DocketNumber: 74-2463
Citation Numbers: 525 F.2d 281
Judges: Barnes, Kilkenny, Goodwin
Filed Date: 1/16/1976
Status: Precedential
Modified Date: 10/19/2024
525 F.2d 281
1975-2 Trade Cases 60,578
FOREMOST INTERNATIONAL TOURS, INC., Plaintiffs-Appellee,
v.
QANTAS AIRWAYS LIMITED, Doe One through Doe Ten, Inclusive,
Defendants-Appellants.
No. 74-2463.
United States Court of Appeals, Ninth Circuit.
Oct. 22, 1975.
Rehearing and Rehearing En Banc Denied Jan. 16, 1976.
George N. Tompkins, Jr., New York City (argued), of Condon & Forsyth, New York City, for defendants-appellants.
Kevin B. Hughes (argued), Honolulu, Hawaii, for plaintiff-appellee.OPINION
Before BARNES, KILKENNY and GOODWIN, Circuit Judges.

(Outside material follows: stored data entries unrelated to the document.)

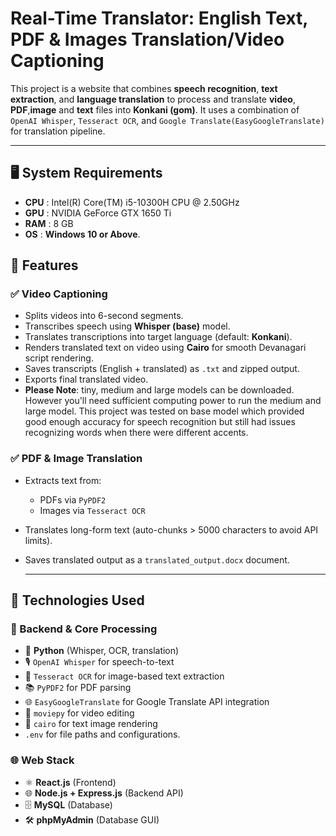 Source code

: # Real-Time Translator: English Text, PDF & Images Translation/Video Captioning

This project is a website that combines **speech recognition**, **text extraction**, and **language translation** to process and translate **video**, **PDF**,**image** and **text** files into **Konkani (gom)**. It uses a combination of `OpenAI Whisper`, `Tesseract OCR`, and `Google Translate(EasyGoogleTranslate)` for translation pipeline.

---
## 🖥️ System Requirements
- **CPU** : Intel(R) Core(TM) i5-10300H CPU @ 2.50GHz
- **GPU** : NVIDIA GeForce GTX 1650 Ti
- **RAM** : 8 GB
- **OS** : **Windows 10 or Above**.

## 🔧 Features

### ✅ Video Captioning
- Splits videos into 6-second segments.
- Transcribes speech using **Whisper (base)** model.
- Translates transcriptions into target language (default: **Konkani**).
- Renders translated text on video using **Cairo** for smooth Devanagari script rendering.
- Saves transcripts (English + translated) as `.txt` and zipped output.
- Exports final translated video.
- **Please Note**: tiny, medium and large models can be downloaded. However you'll need sufficient computing power to run the medium and large model. This project was tested on base model which provided good enough accuracy for speech recognition but still had issues recognizing words when there were different accents.

### ✅ PDF & Image Translation
- Extracts text from:
  - PDFs via `PyPDF2`
  - Images via `Tesseract OCR`
- Translates long-form text (auto-chunks > 5000 characters to avoid API limits).
- Saves translated output as a `translated_output.docx` document.

  ---

## 🚀 Technologies Used

### 🧠 Backend & Core Processing
- 🐍 **Python** (Whisper, OCR, translation)
- 🎙️ `OpenAI Whisper` for speech-to-text
- 📄 `Tesseract OCR` for image-based text extraction
- 📚 `PyPDF2` for PDF parsing
- 🌐 `EasyGoogleTranslate` for Google Translate API integration
- 🎥 `moviepy` for video editing
- 🎨 `cairo` for text image rendering
- `.env` for file paths and configurations.

### 🌐 Web Stack
- ⚛️ **React.js** (Frontend)
- 🌐 **Node.js + Express.js** (Backend API)
- 🗄️ **MySQL** (Database)
- 🛠️ **phpMyAdmin** (Database GUI)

BARNES, Senior Circuit Judge.
Plaintiff-Appellant Foremost International Tours, Inc., is a wholesaler of tour programs. Its business consists of arranging for and putting together the necessary elements of land and air transportation, hotel accommodations, car rentals, sightseeing excursions, and so forth, to create a fully inclusive tour package, and then in operating, overseeing and selling these tours. Foremost markets its tour programs through retail outlets including travel agents and the ticket offices of those airlines which sponsor or participate in providing the air transportation phase of the tour in question.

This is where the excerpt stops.